*WHAT YOU WILL DO*
A line below contains "2013-10-04T00:21:58Z merged: 2013-10-17T12:05:40Z", and a later one contains "2013-09-16T14:53:13Z merged: None". Repeat both, with every line between them, exactly.

*RECORDS SUPPLIED*
........

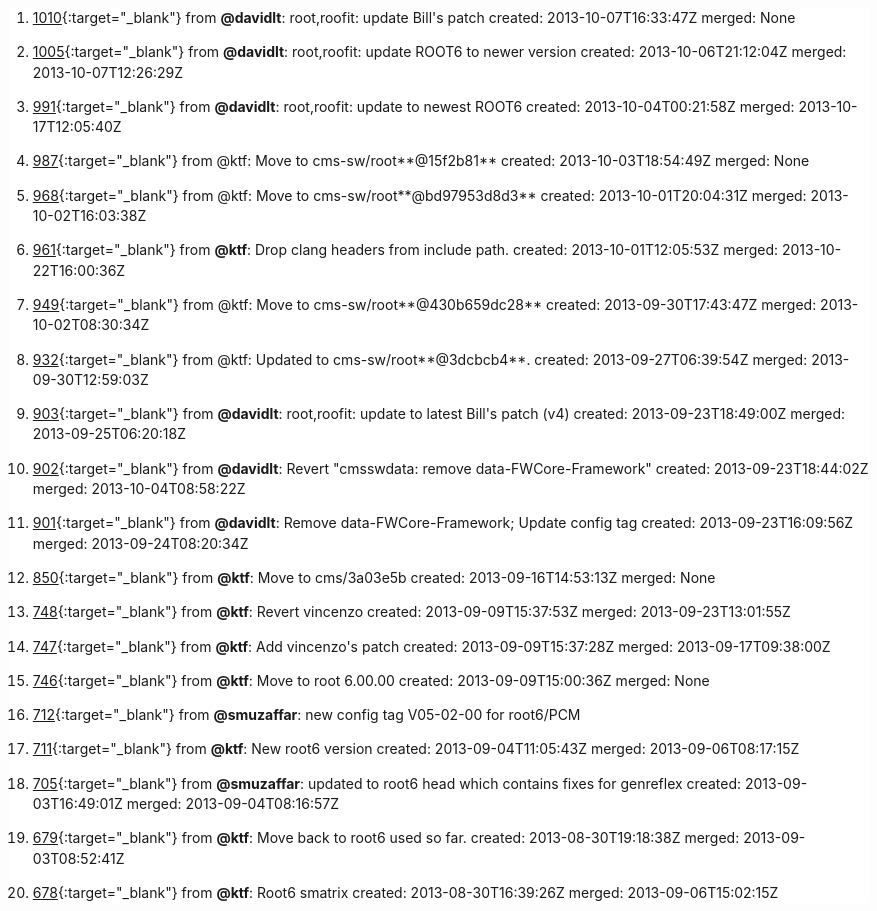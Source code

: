 1. [1010](http://github.com/cms-sw/cmssw/pull/1010){:target="_blank"}  from **@davidlt**: root,roofit: update Bill's patch created: 2013-10-07T16:33:47Z merged: None

1. [1005](http://github.com/cms-sw/cmssw/pull/1005){:target="_blank"}  from **@davidlt**: root,roofit: update ROOT6 to newer version created: 2013-10-06T21:12:04Z merged: 2013-10-07T12:26:29Z

1. [991](http://github.com/cms-sw/cmssw/pull/991){:target="_blank"}  from **@davidlt**: root,roofit: update to newest ROOT6 created: 2013-10-04T00:21:58Z merged: 2013-10-17T12:05:40Z

1. [987](http://github.com/cms-sw/cmssw/pull/987){:target="_blank"}  from @ktf: Move to cms-sw/root**@15f2b81** created: 2013-10-03T18:54:49Z merged: None

1. [968](http://github.com/cms-sw/cmssw/pull/968){:target="_blank"}  from @ktf: Move to cms-sw/root**@bd97953d8d3** created: 2013-10-01T20:04:31Z merged: 2013-10-02T16:03:38Z

1. [961](http://github.com/cms-sw/cmssw/pull/961){:target="_blank"}  from **@ktf**: Drop clang headers from include path. created: 2013-10-01T12:05:53Z merged: 2013-10-22T16:00:36Z

1. [949](http://github.com/cms-sw/cmssw/pull/949){:target="_blank"}  from @ktf: Move to cms-sw/root**@430b659dc28** created: 2013-09-30T17:43:47Z merged: 2013-10-02T08:30:34Z

1. [932](http://github.com/cms-sw/cmssw/pull/932){:target="_blank"}  from @ktf: Updated to cms-sw/root**@3dcbcb4**. created: 2013-09-27T06:39:54Z merged: 2013-09-30T12:59:03Z

1. [903](http://github.com/cms-sw/cmssw/pull/903){:target="_blank"}  from **@davidlt**: root,roofit: update to latest Bill's patch (v4) created: 2013-09-23T18:49:00Z merged: 2013-09-25T06:20:18Z

1. [902](http://github.com/cms-sw/cmssw/pull/902){:target="_blank"}  from **@davidlt**: Revert "cmsswdata: remove data-FWCore-Framework" created: 2013-09-23T18:44:02Z merged: 2013-10-04T08:58:22Z

1. [901](http://github.com/cms-sw/cmssw/pull/901){:target="_blank"}  from **@davidlt**: Remove data-FWCore-Framework; Update config tag created: 2013-09-23T16:09:56Z merged: 2013-09-24T08:20:34Z

1. [850](http://github.com/cms-sw/cmssw/pull/850){:target="_blank"}  from **@ktf**: Move to cms/3a03e5b created: 2013-09-16T14:53:13Z merged: None

1. [748](http://github.com/cms-sw/cmssw/pull/748){:target="_blank"}  from **@ktf**: Revert vincenzo created: 2013-09-09T15:37:53Z merged: 2013-09-23T13:01:55Z

1. [747](http://github.com/cms-sw/cmssw/pull/747){:target="_blank"}  from **@ktf**: Add vincenzo's patch created: 2013-09-09T15:37:28Z merged: 2013-09-17T09:38:00Z

1. [746](http://github.com/cms-sw/cmssw/pull/746){:target="_blank"}  from **@ktf**: Move to root 6.00.00 created: 2013-09-09T15:00:36Z merged: None

1. [712](http://github.com/cms-sw/cmssw/pull/712){:target="_blank"}  from **@smuzaffar**: new config tag V05-02-00 for root6/PCM

1. [711](http://github.com/cms-sw/cmssw/pull/711){:target="_blank"}  from **@ktf**: New root6 version created: 2013-09-04T11:05:43Z merged: 2013-09-06T08:17:15Z

1. [705](http://github.com/cms-sw/cmssw/pull/705){:target="_blank"}  from **@smuzaffar**: updated to root6 head which contains fixes for genreflex created: 2013-09-03T16:49:01Z merged: 2013-09-04T08:16:57Z

1. [679](http://github.com/cms-sw/cmssw/pull/679){:target="_blank"}  from **@ktf**: Move back to root6 used so far. created: 2013-08-30T19:18:38Z merged: 2013-09-03T08:52:41Z

1. [678](http://github.com/cms-sw/cmssw/pull/678){:target="_blank"}  from **@ktf**: Root6 smatrix created: 2013-08-30T16:39:26Z merged: 2013-09-06T15:02:15Z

........

*EXERCISE RESULT*
1. [991](http://github.com/cms-sw/cmssw/pull/991){:target="_blank"}  from **@davidlt**: root,roofit: update to newest ROOT6 created: 2013-10-04T00:21:58Z merged: 2013-10-17T12:05:40Z

1. [987](http://github.com/cms-sw/cmssw/pull/987){:target="_blank"}  from @ktf: Move to cms-sw/root**@15f2b81** created: 2013-10-03T18:54:49Z merged: None

1. [968](http://github.com/cms-sw/cmssw/pull/968){:target="_blank"}  from @ktf: Move to cms-sw/root**@bd97953d8d3** created: 2013-10-01T20:04:31Z merged: 2013-10-02T16:03:38Z

1. [961](http://github.com/cms-sw/cmssw/pull/961){:target="_blank"}  from **@ktf**: Drop clang headers from include path. created: 2013-10-01T12:05:53Z merged: 2013-10-22T16:00:36Z

1. [949](http://github.com/cms-sw/cmssw/pull/949){:target="_blank"}  from @ktf: Move to cms-sw/root**@430b659dc28** created: 2013-09-30T17:43:47Z merged: 2013-10-02T08:30:34Z

1. [932](http://github.com/cms-sw/cmssw/pull/932){:target="_blank"}  from @ktf: Updated to cms-sw/root**@3dcbcb4**. created: 2013-09-27T06:39:54Z merged: 2013-09-30T12:59:03Z

1. [903](http://github.com/cms-sw/cmssw/pull/903){:target="_blank"}  from **@davidlt**: root,roofit: update to latest Bill's patch (v4) created: 2013-09-23T18:49:00Z merged: 2013-09-25T06:20:18Z

1. [902](http://github.com/cms-sw/cmssw/pull/902){:target="_blank"}  from **@davidlt**: Revert "cmsswdata: remove data-FWCore-Framework" created: 2013-09-23T18:44:02Z merged: 2013-10-04T08:58:22Z

1. [901](http://github.com/cms-sw/cmssw/pull/901){:target="_blank"}  from **@davidlt**: Remove data-FWCore-Framework; Update config tag created: 2013-09-23T16:09:56Z merged: 2013-09-24T08:20:34Z

1. [850](http://github.com/cms-sw/cmssw/pull/850){:target="_blank"}  from **@ktf**: Move to cms/3a03e5b created: 2013-09-16T14:53:13Z merged: None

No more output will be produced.